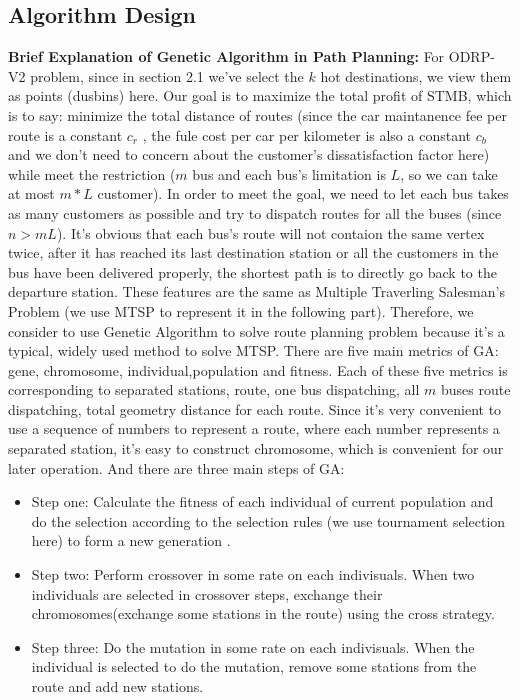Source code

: \documentclass{llncs}
\begin{document}
\subsection{Algorithm Design}
\textbf{Brief Explanation of Genetic Algorithm in Path Planning:} For ODRP-V2 problem, since in section 2.1 we've select the $k$ hot destinations, we view them as points (dusbins) here. Our goal is to maximize the total profit of STMB, which is to say: minimize the total distance of routes (since the car maintanence fee per route is a constant $c_r$ , the fule cost per car per kilometer is also a constant $c_b$ and we don't need to concern about the customer's dissatisfaction factor here) while meet the restriction ($m$ bus and each bus's limitation is $L$, so we can take at most $m*L$ customer). In order to meet the goal, we need to let each bus takes as many customers as possible and try to dispatch routes for all the buses (since $n>mL$). It's obvious that each bus's route will not contaion the same vertex twice, after it has reached its last destination station or all the customers in the bus have been delivered properly, the shortest path is to directly go back to the departure station. These features are the same as Multiple Traverling Salesman's Problem (we use MTSP to represent it in the following part). Therefore, we consider to use Genetic Algorithm to solve route planning problem because it's a typical, widely used method to solve MTSP. There are five main metrics of GA: gene, chromosome, individual,population and fitness. Each of these five metrics is corresponding to separated stations, route, one bus dispatching, all $m$ buses route dispatching, total geometry distance for each route. Since it's very convenient to use a sequence of numbers to represent a route, where each number represents a separated station, it's easy to construct chromosome, which is convenient for our later operation. And there are three main steps of GA:
\begin{itemize}
\item Step one: Calculate the fitness of each individual of current population and do the selection according to the selection rules (we use tournament selection here) to form a new generation .

\item Step two: Perform crossover in some rate on each indivisuals. When two individuals are selected in crossover steps, exchange their chromosomes(exchange some stations in the route) using the cross strategy.

\item Step three: Do the mutation in some rate on each indivisuals. When the individual is selected to do the mutation, remove some stations from the route and add new stations.
\end{itemize}
\end{document}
..............................
Reproduce the listing verbatim, and keep the pictures out of the copy.

Source code

: \documentclass{llncs}
\begin{document}
\subsection{Algorithm Design}
\textbf{Brief Explanation of Genetic Algorithm in Path Planning:} For ODRP-V2 problem, since in section 2.1 we've select the $k$ hot destinations, we view them as points (dusbins) here. Our goal is to maximize the total profit of STMB, which is to say: minimize the total distance of routes (since the car maintanence fee per route is a constant $c_r$ , the fule cost per car per kilometer is also a constant $c_b$ and we don't need to concern about the customer's dissatisfaction factor here) while meet the restriction ($m$ bus and each bus's limitation is $L$, so we can take at most $m*L$ customer). In order to meet the goal, we need to let each bus takes as many customers as possible and try to dispatch routes for all the buses (since $n>mL$). It's obvious that each bus's route will not contaion the same vertex twice, after it has reached its last destination station or all the customers in the bus have been delivered properly, the shortest path is to directly go back to the departure station. These features are the same as Multiple Traverling Salesman's Problem (we use MTSP to represent it in the following part). Therefore, we consider to use Genetic Algorithm to solve route planning problem because it's a typical, widely used method to solve MTSP. There are five main metrics of GA: gene, chromosome, individual,population and fitness. Each of these five metrics is corresponding to separated stations, route, one bus dispatching, all $m$ buses route dispatching, total geometry distance for each route. Since it's very convenient to use a sequence of numbers to represent a route, where each number represents a separated station, it's easy to construct chromosome, which is convenient for our later operation. And there are three main steps of GA:
\begin{itemize}
\item Step one: Calculate the fitness of each individual of current population and do the selection according to the selection rules (we use tournament selection here) to form a new generation .

\item Step two: Perform crossover in some rate on each indivisuals. When two individuals are selected in crossover steps, exchange their chromosomes(exchange some stations in the route) using the cross strategy.

\item Step three: Do the mutation in some rate on each indivisuals. When the individual is selected to do the mutation, remove some stations from the route and add new stations.
\end{itemize}
\end{document}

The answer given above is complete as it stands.